The famous idea of the three-tiered universe, with earth in the middle, the heavens over our heads (with little holes that allow its light to peek through) and the waters underneath can no longer work with what we now know about structure of galaxies and the size of the universe--even though our knowledge, as we know, is far from complete. Just the fact that the earth goes around the sun--rather than the reverse--has a profound effect on theology and tells us that humanity and the earth that we live on are not the center and focus of all creation.
Bishop Spong seeks to make us understand that in attempting to literalize Scripture we make up nonsense, and that the only way to understand Scripture without shrinking it to fit our limited knowledge is to keep an open mind. This is, of course, opposite to the fundamentalist idea that the only security is to be found in literalism. But it also destroys faith.
You do not "have faith" in what you know. We don't have faith in mathematics, because we can lay out objects, count them, and know for sure that 2 + 2= 4. That is going to hold true whether we are counting apples, stars, galaxies or human beings.
We do have religious faith when we trust in God, because we do not (and quite possibly cannot) comprehend God's nature or even know for sure that there is such an entity. This allows us also to disbelieve, which fits with my belief that God never interferes with human freedom. It isn't possible to intimidate or force anyone to worship; we can placate and make offerings to avoid punishment and ingratiate ourselves with a cruel and capricious God, but love and worship are nowhere to be found in that paradigm.
Christians believe that God exists "out there" somewhere, and that he reached out to human beings in the person of Jesus. Theology deals with just how Jesus understood God the way he did, and there isn't a whole lot of agreement about it. Personally I feel that if you want to know what Jesus thought of God you ought to look at what he did: feed the hungry, heal the sick and tell us to treat each day as though it were our last chance before we would be compelled to give an accounting of ourselves to God.
Jesus was also a Jewish man who believed passionately in a God of love and justice; his main complaint to his contemporaries was that they didn't understand that God was more loving than they believed. Jesus never started a new religion, nor did those who knew him; it was a generation later that the Followers of the Rabbi from Nazareth were no longer welcome in Temple worship.
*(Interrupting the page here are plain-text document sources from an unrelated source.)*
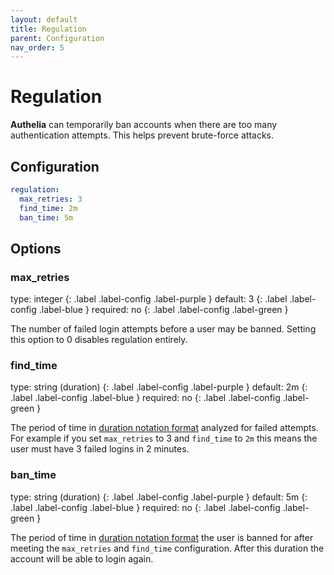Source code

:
 ```yaml
---
layout: default
title: Regulation
parent: Configuration
nav_order: 5
---
```


# Regulation

**Authelia** can temporarily ban accounts when there are too many
authentication attempts. This helps prevent brute-force attacks.

## Configuration

```yaml
regulation:
  max_retries: 3
  find_time: 2m
  ban_time: 5m
```

## Options

### max_retries
<div markdown="1">
type: integer 
{: .label .label-config .label-purple } 
default: 3
{: .label .label-config .label-blue }
required: no
{: .label .label-config .label-green }
</div>

The number of failed login attempts before a user may be banned. Setting this option to 0 disables regulation entirely.

### find_time
<div markdown="1">
type: string (duration) 
{: .label .label-config .label-purple } 
default: 2m
{: .label .label-config .label-blue }
required: no
{: .label .label-config .label-green }
</div>

The period of time in [duration notation format](index.md#duration-notation-format) analyzed for failed attempts. For
example if you set `max_retries` to 3 and `find_time` to `2m` this means the user must have 3 failed logins in
2 minutes.

### ban_time
<div markdown="1">
type: string (duration) 
{: .label .label-config .label-purple } 
default: 5m
{: .label .label-config .label-blue }
required: no
{: .label .label-config .label-green }
</div>

The period of time in [duration notation format](index.md#duration-notation-format) the user is banned for after meeting
the `max_retries` and `find_time` configuration. After this duration the account will be able to login again.
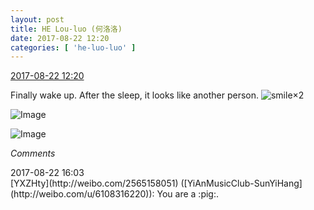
 ```yaml
---
layout: post
title: HE Lou-luo (何洛洛)
date: 2017-08-22 12:20
categories: [ 'he-luo-luo' ]
---
```


<div class="weibo-info">
  <a href="http://weibo.com/6117570574/Fig9vcEwI">2017-08-22 12:20</a>
</div>

Finally wake up. After the sleep, it looks like another person. ![smile](http://img.t.sinajs.cn/t4/appstyle/expression/ext/normal/5c/huanglianwx_org.gif)×2

<!-- more -->

![Image](http://wx3.sinaimg.cn/mw690/006G0Hz8ly1fisdrhsdrbj30zk0k07dp.jpg)

![Image](http://wx2.sinaimg.cn/mw690/006G0Hz8ly1fisdrhd94mj30k00zk49a.jpg)

*Comments*

<div class="weibo-info">2017-08-22 16:03</div>
[YXZHty](http://weibo.com/2565158051) ([YiAnMusicClub-SunYiHang](http://weibo.com/u/6108316220)): You are a :pig:.
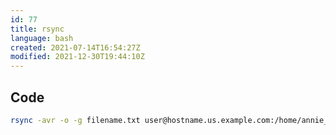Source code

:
 ```yaml
---
id: 77
title: rsync
language: bash
created: 2021-07-14T16:54:27Z
modified: 2021-12-30T19:44:10Z
---
```


## Code

```bash
rsync -avr -o -g filename.txt user@hostname.us.example.com:/home/annie_tran
```

<!-- end -->

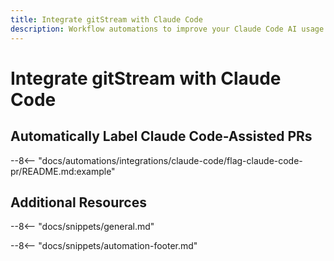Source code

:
 ```yaml
---
title: Integrate gitStream with Claude Code
description: Workflow automations to improve your Claude Code AI usage.
---
```

# Integrate gitStream with Claude Code

## Automatically Label Claude Code-Assisted PRs

--8<-- "docs/automations/integrations/claude-code/flag-claude-code-pr/README.md:example"

## Additional Resources

--8<-- "docs/snippets/general.md"

--8<-- "docs/snippets/automation-footer.md"
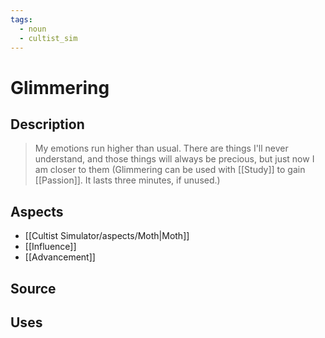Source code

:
 ```yaml
---
tags:
  - noun
  - cultist_sim
---
```


# Glimmering

## Description

> My emotions run higher than usual. There are things I'll never understand, and those things will always be precious, but just now I am closer to them (Glimmering can be used with [[Study]] to gain [[Passion]]. It lasts three minutes, if unused.)

## Aspects
- [[Cultist Simulator/aspects/Moth|Moth]]
- [[Influence]]
- [[Advancement]]
## Source

## Uses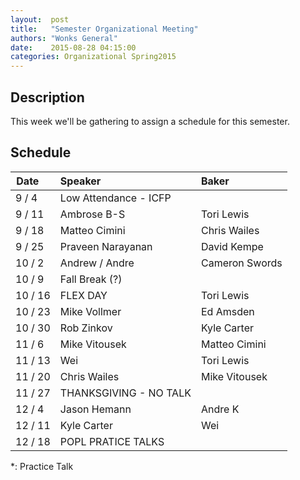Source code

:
 ```yaml
--- 
layout:  post 
title:   "Semester Organizational Meeting"
authors: "Wonks General" 
date:    2015-08-28 04:15:00 
categories: Organizational Spring2015
--- 
```

## Description

This week we'll be gathering to assign a schedule for this semester.

## Schedule

| Date&nbsp;&nbsp;&nbsp;&nbsp;   | Speaker                     | Baker                          |
|---------|:----------------------------|:-------------------------------|
|  9 /  4 | Low Attendance - ICFP ||
|  9 / 11 | Ambrose B-S                 | Tori Lewis                     |
|  9 / 18 | Matteo Cimini               | Chris Wailes                   |
|  9 / 25 | Praveen Narayanan           | David Kempe                    |
| 10 /  2 | Andrew / Andre              | Cameron Swords                 |
| 10 /  9 | Fall Break (?) ||
| 10 / 16 | FLEX DAY                    | Tori Lewis                     |
| 10 / 23 | Mike Vollmer                | Ed Amsden                      |
| 10 / 30 | Rob Zinkov                  | Kyle Carter                    |
| 11 /  6 | Mike Vitousek               | Matteo Cimini                  |
| 11 / 13 | Wei                         | Tori Lewis                     |
| 11 / 20 | Chris Wailes                | Mike Vitousek                  |
| 11 / 27 | THANKSGIVING - NO TALK ||
| 12 /  4 | Jason Hemann                | Andre K                        |
| 12 / 11 | Kyle Carter                 | Wei                            |
| 12 / 18 | POPL PRATICE TALKS ||

*: Practice Talk

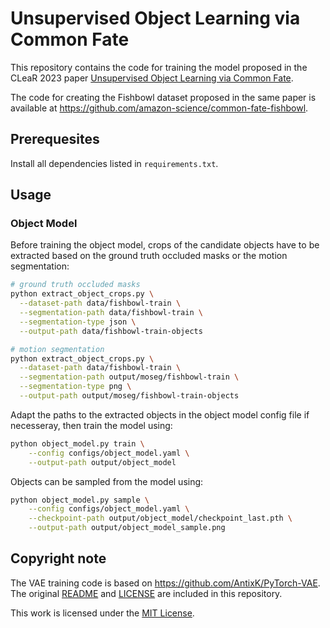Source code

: # Unsupervised Object Learning via Common Fate

This repository contains the code for training the model proposed in the CLeaR 2023
paper [Unsupervised Object Learning via Common Fate](https://arxiv.org/abs/2110.06562).

The code for creating the Fishbowl dataset proposed in the same paper is available at
https://github.com/amazon-science/common-fate-fishbowl.


## Prerequesites
Install all dependencies listed in `requirements.txt`.


## Usage

### Object Model
Before training the object model, crops of the candidate objects have to be extracted
based on the ground truth occluded masks or the motion segmentation:

```bash
# ground truth occluded masks
python extract_object_crops.py \
  --dataset-path data/fishbowl-train \
  --segmentation-path data/fishbowl-train \
  --segmentation-type json \
  --output-path data/fishbowl-train-objects

# motion segmentation
python extract_object_crops.py \
  --dataset-path data/fishbowl-train \
  --segmentation-path output/moseg/fishbowl-train \
  --segmentation-type png \
  --output-path output/moseg/fishbowl-train-objects
```

Adapt the paths to the extracted objects in the object model config file if necesseray,
then train the model using:

```bash
python object_model.py train \
    --config configs/object_model.yaml \
    --output-path output/object_model
```

Objects can be sampled from the model using:

```bash
python object_model.py sample \
    --config configs/object_model.yaml \
    --checkpoint-path output/object_model/checkpoint_last.pth \
    --output-path output/object_model_sample.png
```


## Copyright note
The VAE training code is based on https://github.com/AntixK/PyTorch-VAE. The original
[README](common_fate_object_learning/ORIGINAL_README.md) and
[LICENSE](common_fate_object_learning/ORIGINAL_LICENSE.md) are included in this repository.

This work is licensed under the [MIT License](LICENSE).
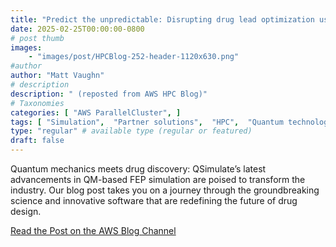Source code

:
 ```yaml
---
title: "Predict the unpredictable: Disrupting drug lead optimization using quantum mechanics simulation in the cloud"
date: 2025-02-25T00:00:00-0800
# post thumb
images:
    - "images/post/HPCBlog-252-header-1120x630.png"
#author
author: "Matt Vaughn"
# description
description: " (reposted from AWS HPC Blog)"
# Taxonomies
categories: [ "AWS ParallelCluster", ]
tags: [ "Simulation",  "Partner solutions",  "HPC",  "Quantum technologies",  "ParallelCluster",  "hpcblog", ]
type: "regular" # available type (regular or featured)
draft: false
---
```


Quantum mechanics meets drug discovery: QSimulate’s latest advancements in QM-based FEP simulation are poised to transform the industry. Our blog post takes you on a journey through the groundbreaking science and innovative software that are redefining the future of drug design.

<a href="https://aws.amazon.com/blogs/hpc/predict-the-unpredictable-disrupting-drug-lead-optimization-using-quantum-mechanics-simulation-in-the-cloud/" class="btn btn-primary btn-lg active" role="button" aria-pressed="true" style="margin-top: 8px;">Read the Post on the AWS Blog Channel</a>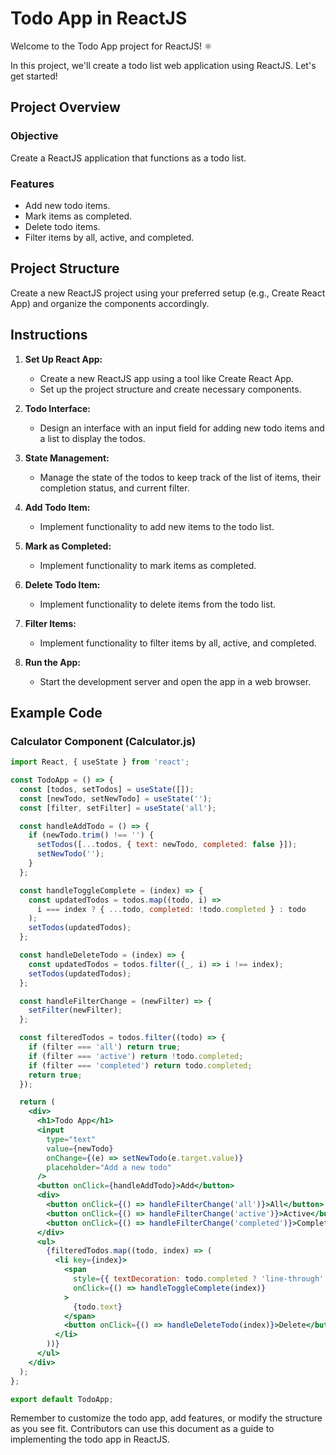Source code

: # Todo App in ReactJS

Welcome to the Todo App project for ReactJS! ⚛️

In this project, we'll create a todo list web application using ReactJS. Let's get started!

## Project Overview

### Objective

Create a ReactJS application that functions as a todo list.

### Features

- Add new todo items.
- Mark items as completed.
- Delete todo items.
- Filter items by all, active, and completed.

## Project Structure

Create a new ReactJS project using your preferred setup (e.g., Create React App) and organize the components accordingly.

## Instructions

1. **Set Up React App:**
   - Create a new ReactJS app using a tool like Create React App.
   - Set up the project structure and create necessary components.

2. **Todo Interface:**
   - Design an interface with an input field for adding new todo items and a list to display the todos.

3. **State Management:**
   - Manage the state of the todos to keep track of the list of items, their completion status, and current filter.

4. **Add Todo Item:**
   - Implement functionality to add new items to the todo list.

5. **Mark as Completed:**
   - Implement functionality to mark items as completed.

6. **Delete Todo Item:**
   - Implement functionality to delete items from the todo list.

7. **Filter Items:**
   - Implement functionality to filter items by all, active, and completed.

8. **Run the App:**
   - Start the development server and open the app in a web browser.

## Example Code

### Calculator Component (Calculator.js)

```jsx
import React, { useState } from 'react';

const TodoApp = () => {
  const [todos, setTodos] = useState([]);
  const [newTodo, setNewTodo] = useState('');
  const [filter, setFilter] = useState('all');

  const handleAddTodo = () => {
    if (newTodo.trim() !== '') {
      setTodos([...todos, { text: newTodo, completed: false }]);
      setNewTodo('');
    }
  };

  const handleToggleComplete = (index) => {
    const updatedTodos = todos.map((todo, i) =>
      i === index ? { ...todo, completed: !todo.completed } : todo
    );
    setTodos(updatedTodos);
  };

  const handleDeleteTodo = (index) => {
    const updatedTodos = todos.filter((_, i) => i !== index);
    setTodos(updatedTodos);
  };

  const handleFilterChange = (newFilter) => {
    setFilter(newFilter);
  };

  const filteredTodos = todos.filter((todo) => {
    if (filter === 'all') return true;
    if (filter === 'active') return !todo.completed;
    if (filter === 'completed') return todo.completed;
    return true;
  });

  return (
    <div>
      <h1>Todo App</h1>
      <input
        type="text"
        value={newTodo}
        onChange={(e) => setNewTodo(e.target.value)}
        placeholder="Add a new todo"
      />
      <button onClick={handleAddTodo}>Add</button>
      <div>
        <button onClick={() => handleFilterChange('all')}>All</button>
        <button onClick={() => handleFilterChange('active')}>Active</button>
        <button onClick={() => handleFilterChange('completed')}>Completed</button>
      </div>
      <ul>
        {filteredTodos.map((todo, index) => (
          <li key={index}>
            <span
              style={{ textDecoration: todo.completed ? 'line-through' : 'none' }}
              onClick={() => handleToggleComplete(index)}
            >
              {todo.text}
            </span>
            <button onClick={() => handleDeleteTodo(index)}>Delete</button>
          </li>
        ))}
      </ul>
    </div>
  );
};

export default TodoApp;
```

Remember to customize the todo app, add features, or modify the structure as you see fit. Contributors can use this document as a guide to implementing the todo app in ReactJS.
That explains why, by the way, Christians no longer observe the Jewish Sabbath. When they were no longer able to observe the Temple calendar, they decided to have their day of worship on the first day of the week, which was traditionally associated with the discovery of the Resurrection. Contrary to the teachings of some Protestant denominations, it was not an oversight. Rather it was a symptom of how the influx of Pagan converts changed the Jewish orientation of the Faith.